EXERCISE GOAL -
Please find the lines in the following records that hold "implemented", and copy them.

EXTRACTED RECORDS -
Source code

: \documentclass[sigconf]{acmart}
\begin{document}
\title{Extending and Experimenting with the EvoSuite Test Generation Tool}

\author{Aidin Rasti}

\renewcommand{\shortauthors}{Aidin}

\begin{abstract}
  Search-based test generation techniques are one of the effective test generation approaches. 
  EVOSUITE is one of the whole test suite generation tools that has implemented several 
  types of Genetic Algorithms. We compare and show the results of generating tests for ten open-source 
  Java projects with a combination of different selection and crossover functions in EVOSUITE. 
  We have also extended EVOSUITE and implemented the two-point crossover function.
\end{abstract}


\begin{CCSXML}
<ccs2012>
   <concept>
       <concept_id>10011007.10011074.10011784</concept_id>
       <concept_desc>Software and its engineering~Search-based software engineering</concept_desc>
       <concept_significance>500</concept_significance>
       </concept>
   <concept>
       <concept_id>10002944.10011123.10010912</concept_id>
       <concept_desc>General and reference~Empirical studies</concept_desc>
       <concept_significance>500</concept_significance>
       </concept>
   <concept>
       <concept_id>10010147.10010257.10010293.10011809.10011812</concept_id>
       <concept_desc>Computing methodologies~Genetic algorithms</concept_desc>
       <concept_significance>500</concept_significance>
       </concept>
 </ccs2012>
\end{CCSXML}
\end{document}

REPLY TO THE TASK -
  EVOSUITE is one of the whole test suite generation tools that has implemented several 
  We have also extended EVOSUITE and implemented the two-point crossover function.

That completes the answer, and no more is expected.